I still have aches and pains in my legs, mostly the right side and knee.  I still have numbness in my toes.  I need to re-paint my nails.  I was lucky to not lose any during chemo, but they looked awful.  I had to keep nail polish on them because they hurt like he!! too! 

kittycat, I think I am facing that now.   Pulled some cancer cells out of fluid seroma on my mx scar.   I just finished chemo 4 TC in Sep/10.  Biopsy on thurs.  then who knows where I go from there.  Just a little scary.

Lovingmother:  Sorry for jumping in late on this - have been off the boards for a few days.  FEC-D is a very common and effective 3rd generation chemo treatment used widely in Canada and Europe (considered equivalent to AC-T in the U.S.).  It is usually given in 6 treatments, 3 weeks apart: 3 of FEC (a combination of 3 drugs), followed by 3 of taxotere. Try posting on the chemo board for more information... or post a question on the Canadian Breast Cancer Survivors board, many ladies there have gone through it.  

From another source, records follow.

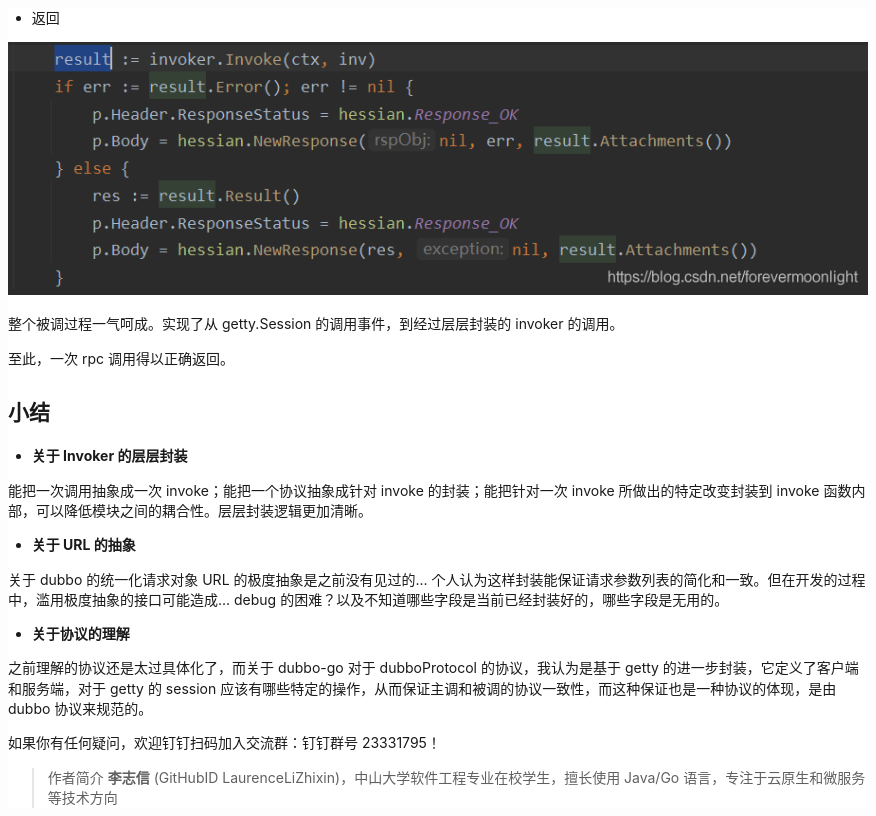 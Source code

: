 - 返回

![](../../img/blog/dubbo-go-code-notes-1.resources/p29.png)

整个被调过程一气呵成。实现了从 getty.Session 的调用事件，到经过层层封装的 invoker 的调用。

至此，一次 rpc 调用得以正确返回。

## 小结

- **关于 Invoker 的层层封装**

能把一次调用抽象成一次 invoke；能把一个协议抽象成针对 invoke 的封装；能把针对一次 invoke 所做出的特定改变封装到 invoke 函数内部，可以降低模块之间的耦合性。层层封装逻辑更加清晰。

- **关于 URL 的抽象**

关于 dubbo 的统一化请求对象 URL 的极度抽象是之前没有见过的... 个人认为这样封装能保证请求参数列表的简化和一致。但在开发的过程中，滥用极度抽象的接口可能造成... debug 的困难？以及不知道哪些字段是当前已经封装好的，哪些字段是无用的。

- **关于协议的理解**

之前理解的协议还是太过具体化了，而关于 dubbo-go 对于 dubboProtocol 的协议，我认为是基于 getty 的进一步封装，它定义了客户端和服务端，对于 getty 的 session 应该有哪些特定的操作，从而保证主调和被调的协议一致性，而这种保证也是一种协议的体现，是由 dubbo 协议来规范的。

如果你有任何疑问，欢迎钉钉扫码加入交流群：钉钉群号 23331795！

> 作者简介 **李志信** (GitHubID LaurenceLiZhixin)，中山大学软件工程专业在校学生，擅长使用 Java/Go 语言，专注于云原生和微服务等技术方向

You know what scares me the most about TNBC is that I don't see a lot of AA women who are thriving after treatment. Meaning they don't come here and post, and being AA it scares me.

Is anyone else on TNBC.org? When I was first dx I would visit both here and there, but I must say I like here better info seems to flow quicker.

AA? As in African American? Go to that forum; there's a TNBC thread there. Check it out.